Although it has not survived, it was his most famous work, and various quotes and paraphrases were preserved by later writers.

200 BC) was a Stoic philosopher and the son of Dioscorides.. Philosophie / Soziologie Eine umfassende Auswahl zu dem Werk der bekanntesten Philosophen von der Antike bis in die Neuzeit, darunter Platon , Aristoteles , Cicero , Thomas von Aquin , Blaise Pascal , Francis Bacon , René Descartes , Voltaire , Immanuel Kant , Jean Paul , Ludwig Feuerbach , Charles Darwin , Arthur Schopenhauer , Friedrich Nietzsche , Karl Marx , Max Weber . On a voyage between Phoenicia and Peiraeus, his ship sank along with its cargo. Zeno of Tarsus (Greek: Ζήνων ὁ Ταρσεύς, Zenon ho Tarseus; fl. Zeno of Elea (c. 490 – c. 430 BC), philosopher, follower of Parmenides, known for his paradoxes; Zeno of Citium (333 – 264 BC), founder of the Stoic school of philosophy; Zeno of Tarsus (3rd century BC), Stoic philosopher; Zeno of Sidon (1st century BC), Epicurean philosopher; Zeno of Rhodes (not later than 220 BC), historian and politician.
Biography. According to Diogenes Laërtius, he wrote very few books, but left a great number of disciples.

Stoicism is a school of Hellenistic philosophy which was founded by Zeno of Citium, in Athens, in the early 3rd century BC.Stoicism is a philosophy of personal ethics informed by its system of logic and its views on the natural world. An interesting resource in German - zeno.org - despite the annoying advertisements everywhere, it's a good find. Parmenides argued against the validity of our senses and the supposed `truth' they tell us about the world.
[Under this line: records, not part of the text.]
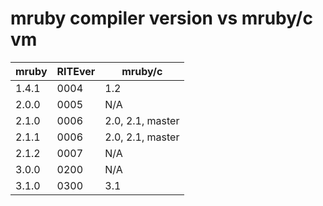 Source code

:# mruby compiler version vs mruby/c vm

|mruby|RITEver|mruby/c         |
|-----|-------|----------------|
|1.4.1|0004   |1.2             |
|2.0.0|0005   |N/A             |
|2.1.0|0006   |2.0, 2.1, master|
|2.1.1|0006   |2.0, 2.1, master|
|2.1.2|0007   |N/A             |
|3.0.0|0200   |N/A             |
|3.1.0|0300   |3.1             |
Zeno was a pupil of Chrysippus, and when Chrysippus died c. 206 BC, he succeeded him to become the fourth scholarch of the Stoic school in Athens.. Zeno ended up in Athens, and while visiting a bookstore he was introduced to the philosophy of Socrates and, later, an Athenian philosopher named Crates. There's plenty of German authors like Hegel, Fichte or Feuerbach and there's no need to suffer through Gothik script. Other persons of antiquity. Zeno, the founder of Stoicism himself experienced one and in a surprising twist, is what put him on the path to philosophy. The Republic (Greek: Πολιτεία) was a work written by Zeno of Citium, the founder of Stoic philosophy at the beginning of the 3rd century BC.

Zeno of Elea (c.465 BCE) was a Greek philosopher of the Eleatic School and a student of the elder philosopher Parmenides (an older contemporary of Socrates).Little is known of Zeno's life outside of his association with the Eleatic School founded by Parmenides. Ehrlich, P., 2014, ‘An Essay in Honor of Adolf Grünbaum’s Ninetieth Birthday: A Reexamination of Zeno’s Paradox of Extension’, Philosophy of Science, 81(4): 654–675. Grünbaum, A., 1967, Modern Science and Zeno’s Paradoxes, Middletown: Connecticut Wesleyan University Press.